Historic Bath Foundation close to realizing founding goal

Published 7:06 pm Wednesday, September 21, 2016

BATH — North Carolina’s oldest town will soon have a place to display more than 300 years of its history.

The creation of the future museum, to be housed in the northwest wing of the old Bath High School, was announced Sunday by Historic Bath Foundation and the North Carolina Department of Cultural Resources’ Division of State Historic Sites and Properties.

“The museum has long been a dream of the Historic Bath Foundation, which was set up in 1999 to provide funding for a museum, to aid the state historic site and to help preserve and protect the state’s oldest town,” HBF President Surry Everett wrote in a statement.

The first floor of the museum will be opened in the spring of 2018, according to Gene Roberts, HBF vice president.

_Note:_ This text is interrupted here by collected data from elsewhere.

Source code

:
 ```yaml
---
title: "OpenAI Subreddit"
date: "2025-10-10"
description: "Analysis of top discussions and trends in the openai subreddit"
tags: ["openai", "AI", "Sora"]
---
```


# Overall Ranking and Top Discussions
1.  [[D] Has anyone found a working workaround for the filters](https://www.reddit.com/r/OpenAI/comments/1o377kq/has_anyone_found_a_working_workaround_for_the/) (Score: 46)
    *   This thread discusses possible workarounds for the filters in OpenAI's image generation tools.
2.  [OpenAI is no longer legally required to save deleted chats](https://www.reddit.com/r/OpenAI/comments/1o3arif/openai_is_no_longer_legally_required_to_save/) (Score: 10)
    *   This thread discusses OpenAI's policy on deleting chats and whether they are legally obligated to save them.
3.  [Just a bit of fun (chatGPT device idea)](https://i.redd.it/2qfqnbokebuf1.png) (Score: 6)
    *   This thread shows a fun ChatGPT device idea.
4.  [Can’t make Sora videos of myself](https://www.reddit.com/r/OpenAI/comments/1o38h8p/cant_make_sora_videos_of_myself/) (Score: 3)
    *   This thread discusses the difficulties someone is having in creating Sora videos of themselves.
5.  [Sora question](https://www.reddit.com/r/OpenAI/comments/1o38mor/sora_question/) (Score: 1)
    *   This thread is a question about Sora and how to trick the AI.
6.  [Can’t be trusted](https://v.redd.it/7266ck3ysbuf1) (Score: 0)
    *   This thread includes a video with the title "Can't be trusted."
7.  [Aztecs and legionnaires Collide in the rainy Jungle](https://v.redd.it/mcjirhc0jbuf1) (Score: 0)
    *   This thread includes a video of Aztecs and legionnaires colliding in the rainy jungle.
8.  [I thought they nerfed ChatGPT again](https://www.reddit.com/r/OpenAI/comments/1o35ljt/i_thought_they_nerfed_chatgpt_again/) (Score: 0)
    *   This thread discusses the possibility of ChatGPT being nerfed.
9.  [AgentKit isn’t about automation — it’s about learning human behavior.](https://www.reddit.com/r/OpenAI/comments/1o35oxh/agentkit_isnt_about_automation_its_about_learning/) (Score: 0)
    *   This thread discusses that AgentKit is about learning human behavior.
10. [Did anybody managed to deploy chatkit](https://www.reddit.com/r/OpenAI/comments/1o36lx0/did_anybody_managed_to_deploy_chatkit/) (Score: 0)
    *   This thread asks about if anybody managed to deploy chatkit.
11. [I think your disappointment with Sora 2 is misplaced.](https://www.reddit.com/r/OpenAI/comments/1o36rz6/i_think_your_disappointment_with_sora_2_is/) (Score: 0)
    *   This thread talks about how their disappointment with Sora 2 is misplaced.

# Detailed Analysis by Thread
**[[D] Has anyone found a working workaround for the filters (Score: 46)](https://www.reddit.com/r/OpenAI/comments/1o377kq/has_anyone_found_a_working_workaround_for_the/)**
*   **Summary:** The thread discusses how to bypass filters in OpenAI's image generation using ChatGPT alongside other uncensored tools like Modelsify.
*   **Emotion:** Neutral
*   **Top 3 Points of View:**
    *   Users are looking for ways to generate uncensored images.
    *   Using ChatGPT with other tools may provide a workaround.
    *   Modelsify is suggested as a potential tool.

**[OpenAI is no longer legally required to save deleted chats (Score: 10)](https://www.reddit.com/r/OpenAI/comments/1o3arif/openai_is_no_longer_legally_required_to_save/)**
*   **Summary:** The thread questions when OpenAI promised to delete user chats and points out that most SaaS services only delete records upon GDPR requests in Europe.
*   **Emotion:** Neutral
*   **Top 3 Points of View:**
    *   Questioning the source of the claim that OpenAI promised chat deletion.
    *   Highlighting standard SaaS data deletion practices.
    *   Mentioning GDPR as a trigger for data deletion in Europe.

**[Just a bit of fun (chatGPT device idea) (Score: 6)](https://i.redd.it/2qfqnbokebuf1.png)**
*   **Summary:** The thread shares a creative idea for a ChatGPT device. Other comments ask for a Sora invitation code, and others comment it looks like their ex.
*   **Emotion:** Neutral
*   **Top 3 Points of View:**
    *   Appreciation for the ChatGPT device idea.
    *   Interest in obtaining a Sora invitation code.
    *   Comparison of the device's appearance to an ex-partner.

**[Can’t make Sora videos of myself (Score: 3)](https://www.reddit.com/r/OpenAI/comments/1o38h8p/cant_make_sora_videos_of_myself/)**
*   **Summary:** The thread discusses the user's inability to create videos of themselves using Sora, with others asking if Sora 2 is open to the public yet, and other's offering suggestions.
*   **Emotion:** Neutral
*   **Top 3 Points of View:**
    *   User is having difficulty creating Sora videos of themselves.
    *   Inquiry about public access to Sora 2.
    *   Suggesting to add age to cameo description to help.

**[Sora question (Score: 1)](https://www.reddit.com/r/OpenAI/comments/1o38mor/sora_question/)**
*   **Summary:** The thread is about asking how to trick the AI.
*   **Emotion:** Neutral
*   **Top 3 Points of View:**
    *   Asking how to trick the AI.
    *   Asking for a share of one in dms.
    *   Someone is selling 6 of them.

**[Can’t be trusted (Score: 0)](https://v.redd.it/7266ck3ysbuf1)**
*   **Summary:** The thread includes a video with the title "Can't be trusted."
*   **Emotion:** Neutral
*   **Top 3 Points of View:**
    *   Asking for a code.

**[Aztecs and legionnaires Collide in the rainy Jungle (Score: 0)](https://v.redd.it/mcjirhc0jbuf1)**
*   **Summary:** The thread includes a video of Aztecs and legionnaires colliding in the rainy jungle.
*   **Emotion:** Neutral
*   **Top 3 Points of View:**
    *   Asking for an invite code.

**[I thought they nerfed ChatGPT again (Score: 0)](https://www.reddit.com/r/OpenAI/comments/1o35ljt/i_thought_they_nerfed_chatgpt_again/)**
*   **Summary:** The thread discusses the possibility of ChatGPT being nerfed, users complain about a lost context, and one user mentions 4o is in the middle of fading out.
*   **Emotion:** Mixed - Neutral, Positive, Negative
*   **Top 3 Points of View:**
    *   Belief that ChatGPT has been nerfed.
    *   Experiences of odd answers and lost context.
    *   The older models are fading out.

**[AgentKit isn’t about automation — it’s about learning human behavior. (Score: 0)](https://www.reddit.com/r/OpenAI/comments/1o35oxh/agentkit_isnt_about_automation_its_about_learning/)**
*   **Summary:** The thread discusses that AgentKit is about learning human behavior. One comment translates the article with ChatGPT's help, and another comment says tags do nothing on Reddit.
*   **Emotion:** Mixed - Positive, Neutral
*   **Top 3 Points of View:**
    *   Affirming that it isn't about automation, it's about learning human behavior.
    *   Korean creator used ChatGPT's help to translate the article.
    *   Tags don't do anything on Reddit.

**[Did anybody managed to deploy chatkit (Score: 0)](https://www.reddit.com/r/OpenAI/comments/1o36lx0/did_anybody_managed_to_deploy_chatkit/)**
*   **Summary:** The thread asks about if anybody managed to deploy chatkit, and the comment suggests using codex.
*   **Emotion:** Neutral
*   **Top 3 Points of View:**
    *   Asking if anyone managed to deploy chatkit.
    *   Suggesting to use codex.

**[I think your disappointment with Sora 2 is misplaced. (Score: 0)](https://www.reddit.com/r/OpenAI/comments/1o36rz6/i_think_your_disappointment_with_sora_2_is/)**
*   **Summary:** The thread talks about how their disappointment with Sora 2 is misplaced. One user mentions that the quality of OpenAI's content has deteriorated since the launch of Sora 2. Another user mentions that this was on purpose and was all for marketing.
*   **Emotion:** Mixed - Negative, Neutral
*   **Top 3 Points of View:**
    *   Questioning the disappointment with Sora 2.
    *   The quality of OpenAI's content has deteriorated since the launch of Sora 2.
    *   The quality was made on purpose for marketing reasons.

The timing of the museum’s opening corresponds to an important piece of Bath’s history, Roberts said.

“This is to observe the 300th anniversary of Blackbeard’s connection with Bath. That was the year he was in and out of Bath. It was also the year he was killed, and his head was brought back to Bath,” Roberts said.

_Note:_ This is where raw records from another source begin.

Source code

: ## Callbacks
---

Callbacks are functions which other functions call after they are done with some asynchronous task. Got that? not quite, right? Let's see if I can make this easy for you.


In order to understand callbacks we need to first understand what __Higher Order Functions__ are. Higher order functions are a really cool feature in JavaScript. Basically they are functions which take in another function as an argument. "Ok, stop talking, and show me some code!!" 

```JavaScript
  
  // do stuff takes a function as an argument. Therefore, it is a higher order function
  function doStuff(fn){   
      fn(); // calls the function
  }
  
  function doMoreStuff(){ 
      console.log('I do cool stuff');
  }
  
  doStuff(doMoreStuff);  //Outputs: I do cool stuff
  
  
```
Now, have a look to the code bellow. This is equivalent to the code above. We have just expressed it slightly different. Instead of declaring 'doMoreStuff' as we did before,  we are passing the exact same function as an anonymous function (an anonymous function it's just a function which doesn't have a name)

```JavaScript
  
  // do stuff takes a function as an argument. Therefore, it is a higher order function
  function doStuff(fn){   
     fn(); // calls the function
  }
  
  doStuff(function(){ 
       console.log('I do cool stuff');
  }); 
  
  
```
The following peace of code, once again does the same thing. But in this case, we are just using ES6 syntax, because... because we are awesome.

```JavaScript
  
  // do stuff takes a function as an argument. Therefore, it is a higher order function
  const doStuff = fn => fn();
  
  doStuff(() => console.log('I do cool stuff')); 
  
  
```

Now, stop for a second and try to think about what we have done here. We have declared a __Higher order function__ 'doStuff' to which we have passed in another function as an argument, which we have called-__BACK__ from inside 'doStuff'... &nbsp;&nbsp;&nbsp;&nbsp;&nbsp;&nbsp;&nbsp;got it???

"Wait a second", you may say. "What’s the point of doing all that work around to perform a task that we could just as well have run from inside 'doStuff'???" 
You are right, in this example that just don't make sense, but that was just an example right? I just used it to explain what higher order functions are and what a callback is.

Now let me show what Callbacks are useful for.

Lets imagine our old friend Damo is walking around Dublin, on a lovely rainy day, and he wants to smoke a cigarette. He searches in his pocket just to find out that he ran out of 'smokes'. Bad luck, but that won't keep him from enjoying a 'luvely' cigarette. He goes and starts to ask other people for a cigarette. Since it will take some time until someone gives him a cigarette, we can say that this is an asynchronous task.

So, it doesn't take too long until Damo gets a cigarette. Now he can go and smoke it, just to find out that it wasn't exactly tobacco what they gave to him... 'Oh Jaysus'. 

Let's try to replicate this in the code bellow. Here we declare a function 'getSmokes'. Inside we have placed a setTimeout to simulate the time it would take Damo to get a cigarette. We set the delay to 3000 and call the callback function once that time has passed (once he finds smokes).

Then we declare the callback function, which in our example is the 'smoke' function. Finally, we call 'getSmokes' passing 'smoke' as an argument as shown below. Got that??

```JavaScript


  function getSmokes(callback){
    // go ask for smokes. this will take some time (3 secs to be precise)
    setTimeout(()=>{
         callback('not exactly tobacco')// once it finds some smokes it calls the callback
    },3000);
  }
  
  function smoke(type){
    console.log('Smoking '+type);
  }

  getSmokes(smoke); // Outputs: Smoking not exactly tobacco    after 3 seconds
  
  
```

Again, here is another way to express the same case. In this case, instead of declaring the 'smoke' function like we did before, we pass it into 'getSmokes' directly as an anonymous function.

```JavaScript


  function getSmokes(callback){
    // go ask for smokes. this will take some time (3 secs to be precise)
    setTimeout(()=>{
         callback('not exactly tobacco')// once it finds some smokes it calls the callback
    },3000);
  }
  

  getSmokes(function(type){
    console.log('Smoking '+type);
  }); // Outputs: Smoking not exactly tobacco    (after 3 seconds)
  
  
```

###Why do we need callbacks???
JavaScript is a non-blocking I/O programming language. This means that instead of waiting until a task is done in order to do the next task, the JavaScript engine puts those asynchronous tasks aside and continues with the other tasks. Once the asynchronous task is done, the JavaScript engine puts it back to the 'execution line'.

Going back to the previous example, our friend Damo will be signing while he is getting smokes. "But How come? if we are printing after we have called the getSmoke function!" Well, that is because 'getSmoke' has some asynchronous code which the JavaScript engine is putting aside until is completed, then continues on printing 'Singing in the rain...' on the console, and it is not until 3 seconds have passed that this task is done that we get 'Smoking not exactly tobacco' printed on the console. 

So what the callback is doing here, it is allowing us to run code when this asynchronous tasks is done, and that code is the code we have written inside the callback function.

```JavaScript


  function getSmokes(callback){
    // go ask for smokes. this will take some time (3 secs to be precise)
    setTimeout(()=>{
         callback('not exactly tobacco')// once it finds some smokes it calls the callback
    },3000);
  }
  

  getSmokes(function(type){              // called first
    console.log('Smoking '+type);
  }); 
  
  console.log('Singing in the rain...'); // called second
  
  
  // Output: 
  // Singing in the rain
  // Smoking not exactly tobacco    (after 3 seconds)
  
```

The museum will open with a four-month visiting collection of Blackbeard relics from the pirate’s ship, Queen Anne’s Revenge. After a second phase of the museum — the wing’s second floor — is opened for a permanent exhibit in 2020, Blackbeard-related artifacts will be rotated through that collection, Roberts said.

Keith A. Hardison, director of the Division of State Historic Sites and Properties, attended Sunday’s gathering and spoke about how the existing Historic Bath State Historic Site visitors center was originally designed to include exhibit space, but when the center was built, the budget could not afford additional space. When Bath High School Preservation, the nonprofit responsible for saving the old Bath High School from demolition and now restoring the building for multiple uses, offered HBF the northwest wing, HBF took a proposal to the state.

“We are delighted to accept it. We are excited about this project and feel that the timing is right for both our agency and Bath,” Hardison wrote in a letter responding to HBF’s proposal.

The condition is that HBF pay for renovations, and if the space is, at some future point, not used a museum, it will revert back to BHSP, Roberts said. The state agency will be providing exhibit items.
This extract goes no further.